L’onde
de choc de la catastrophe japonaise de Fukushima va toucher finalement plus les
modèles énergétiques de plusieurs pays européens que l’environnement. En effet,
le fait que la première économie européenne, à savoir l’Allemagne, qui compte
17 réacteurs, ait décidé de se passer de nucléaire à partir de 2022 a frappé les esprits. Avec
le rationalisme qui les caractérise, difficile de penser que les Allemands
aient pris une décision à la hâte, même si des considérations électorales ont
pu peser. D’ores et déjà huit réacteurs ont été stoppés suite à l’accident
nucléaire au Japon et ne seront pas remis en marche. Six réacteurs ne seront
plus en service d’ici fin 2021. L’un deux restera à l’état de veille jusqu’en
2013 en cas de pic de consommation. Les trois derniers s’arrêteront fin 2022.
Pour
pallier la disparition de 22% d’électricité d’origine nucléaire, les énergies
utilisées en Allemagne seront le charbon, du gaz russe (la construction d’un
gazoduc appelé Nordstream avait déjà été acté avant la décision allemande de
sortie du nucléaire) et du pétrole.
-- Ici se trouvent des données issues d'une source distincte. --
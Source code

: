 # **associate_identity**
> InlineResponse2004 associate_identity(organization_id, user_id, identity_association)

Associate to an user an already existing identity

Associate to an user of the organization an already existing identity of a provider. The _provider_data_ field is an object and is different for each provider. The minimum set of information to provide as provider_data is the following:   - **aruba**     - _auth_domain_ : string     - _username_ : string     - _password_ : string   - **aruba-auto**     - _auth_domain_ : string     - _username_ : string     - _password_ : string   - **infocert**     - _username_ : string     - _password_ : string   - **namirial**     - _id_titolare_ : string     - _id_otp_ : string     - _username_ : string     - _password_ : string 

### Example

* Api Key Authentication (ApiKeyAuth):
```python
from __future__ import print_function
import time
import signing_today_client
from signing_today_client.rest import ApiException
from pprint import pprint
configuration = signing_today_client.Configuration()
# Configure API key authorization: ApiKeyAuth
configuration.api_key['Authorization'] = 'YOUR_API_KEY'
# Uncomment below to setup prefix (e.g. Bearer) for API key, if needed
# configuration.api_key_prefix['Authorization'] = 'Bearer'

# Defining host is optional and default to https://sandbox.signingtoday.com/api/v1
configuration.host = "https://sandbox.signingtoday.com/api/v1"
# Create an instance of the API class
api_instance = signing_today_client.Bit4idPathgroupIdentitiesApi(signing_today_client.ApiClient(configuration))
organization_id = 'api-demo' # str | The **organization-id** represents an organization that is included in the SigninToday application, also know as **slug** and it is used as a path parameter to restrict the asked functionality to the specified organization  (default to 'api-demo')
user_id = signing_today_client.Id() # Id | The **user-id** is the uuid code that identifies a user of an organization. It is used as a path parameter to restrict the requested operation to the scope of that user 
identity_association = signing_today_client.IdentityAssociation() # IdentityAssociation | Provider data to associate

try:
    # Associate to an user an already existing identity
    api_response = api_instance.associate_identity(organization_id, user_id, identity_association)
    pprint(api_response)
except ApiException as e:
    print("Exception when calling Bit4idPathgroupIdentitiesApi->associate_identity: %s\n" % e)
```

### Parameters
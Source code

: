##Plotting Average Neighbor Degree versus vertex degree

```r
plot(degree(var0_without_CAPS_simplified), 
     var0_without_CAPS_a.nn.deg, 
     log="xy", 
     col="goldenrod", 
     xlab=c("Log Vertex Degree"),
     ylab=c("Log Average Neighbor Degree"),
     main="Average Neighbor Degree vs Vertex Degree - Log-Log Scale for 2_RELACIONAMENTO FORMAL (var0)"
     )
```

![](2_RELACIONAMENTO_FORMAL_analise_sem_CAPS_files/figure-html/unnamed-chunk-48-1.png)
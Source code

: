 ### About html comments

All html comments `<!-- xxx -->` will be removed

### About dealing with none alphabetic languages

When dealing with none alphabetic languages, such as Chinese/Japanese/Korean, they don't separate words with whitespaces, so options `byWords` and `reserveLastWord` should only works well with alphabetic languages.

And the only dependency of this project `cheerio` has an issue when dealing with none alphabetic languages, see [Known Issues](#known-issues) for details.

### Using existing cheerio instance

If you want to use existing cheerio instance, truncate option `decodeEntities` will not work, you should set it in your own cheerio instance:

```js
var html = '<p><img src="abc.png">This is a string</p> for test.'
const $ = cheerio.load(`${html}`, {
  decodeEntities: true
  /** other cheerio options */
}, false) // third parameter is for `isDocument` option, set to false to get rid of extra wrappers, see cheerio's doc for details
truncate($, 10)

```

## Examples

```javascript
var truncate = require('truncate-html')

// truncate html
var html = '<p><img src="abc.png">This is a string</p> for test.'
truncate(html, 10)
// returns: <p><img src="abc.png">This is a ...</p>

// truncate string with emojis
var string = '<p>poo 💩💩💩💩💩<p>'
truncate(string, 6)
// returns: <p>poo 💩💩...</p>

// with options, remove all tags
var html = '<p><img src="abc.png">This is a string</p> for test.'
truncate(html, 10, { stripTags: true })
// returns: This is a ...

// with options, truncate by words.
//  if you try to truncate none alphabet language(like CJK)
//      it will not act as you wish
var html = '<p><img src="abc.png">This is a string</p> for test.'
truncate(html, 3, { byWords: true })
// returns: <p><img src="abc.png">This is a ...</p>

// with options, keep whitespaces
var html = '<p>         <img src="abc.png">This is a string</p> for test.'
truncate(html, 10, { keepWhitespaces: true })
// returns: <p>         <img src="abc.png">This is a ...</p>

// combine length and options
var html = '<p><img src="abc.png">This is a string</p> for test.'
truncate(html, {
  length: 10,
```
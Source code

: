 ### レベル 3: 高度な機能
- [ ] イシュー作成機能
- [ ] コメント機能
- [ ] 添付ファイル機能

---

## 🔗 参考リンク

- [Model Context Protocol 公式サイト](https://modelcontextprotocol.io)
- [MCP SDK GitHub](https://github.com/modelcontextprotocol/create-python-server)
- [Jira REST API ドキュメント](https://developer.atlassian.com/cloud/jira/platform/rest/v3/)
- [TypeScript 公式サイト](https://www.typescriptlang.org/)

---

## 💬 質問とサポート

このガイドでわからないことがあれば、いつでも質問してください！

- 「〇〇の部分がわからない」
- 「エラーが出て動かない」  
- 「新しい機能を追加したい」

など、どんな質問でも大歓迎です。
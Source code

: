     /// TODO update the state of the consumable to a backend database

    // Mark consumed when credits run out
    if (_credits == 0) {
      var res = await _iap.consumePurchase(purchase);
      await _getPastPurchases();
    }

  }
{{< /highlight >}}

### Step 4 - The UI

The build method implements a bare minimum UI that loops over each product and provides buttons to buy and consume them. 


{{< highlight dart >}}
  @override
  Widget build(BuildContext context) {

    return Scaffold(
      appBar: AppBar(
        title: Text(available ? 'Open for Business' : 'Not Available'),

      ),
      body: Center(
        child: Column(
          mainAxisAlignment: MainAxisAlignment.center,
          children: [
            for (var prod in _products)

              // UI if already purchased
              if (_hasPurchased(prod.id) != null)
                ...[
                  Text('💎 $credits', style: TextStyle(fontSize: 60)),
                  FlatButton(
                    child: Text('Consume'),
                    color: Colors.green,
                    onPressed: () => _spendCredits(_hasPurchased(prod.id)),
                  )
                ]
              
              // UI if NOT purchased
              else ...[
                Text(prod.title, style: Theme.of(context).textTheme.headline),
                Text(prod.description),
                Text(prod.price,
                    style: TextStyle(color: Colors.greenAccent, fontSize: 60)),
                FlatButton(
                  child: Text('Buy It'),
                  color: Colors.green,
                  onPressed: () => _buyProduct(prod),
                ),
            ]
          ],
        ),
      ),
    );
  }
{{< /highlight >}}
Les autres ressources proviendront des
économies d’énergie (la consommation d’électricité sera réduite de 10% d‘ici à
2020) et de la part des énergies renouvelables qui passera à 35% à la même
échéance. On peut ajouter que l’achat d’électricité provenant de voisins,
notamment la France,
est sans doute aussi prévue.
Au
total, le coût prévu de cette sortie du nucléaire avoisinerait 16 à 40 milliards
d’euros, selon les sources, et l’électricité pour le consommateur allemand sera
sans doute plus chère qu’actuellement. Si EDF vendra peut-être plus
d’électricité à l’Allemagne, à long terme la ressource du retraitement des
déchets nucléaires allemands se tarira et on peut compter sur les entreprises
allemandes spécialisées dans les énergies renouvelables pour vendre à l’export
leurs appareils ou leurs technologies.
D’autres pays européens ont
pris des décisions similaires. Ainsi, la Suisse (39,5% de l’électricité d’origine
nucléaire en 2009) a décidé le 15 mars dernier de suspendre le remplacement de
trois centrales et d’anticiper l’examen des installations existantes (5
réacteurs dans 4 centrales). En Italie (10% d’électricité d’origine nucléaire
importée des pays voisins, la
France essentiellement), le référendum des 12 et 13 juin
dernier a décidé qu’il n’y aurait pas de
construction de nouveaux réacteurs dont la mise en service était prévue
en 2020. La décision a un impact pour la France puisque EDF était associée avec
l’électricien national Enel pour construire quatre réacteurs EPR d’Areva.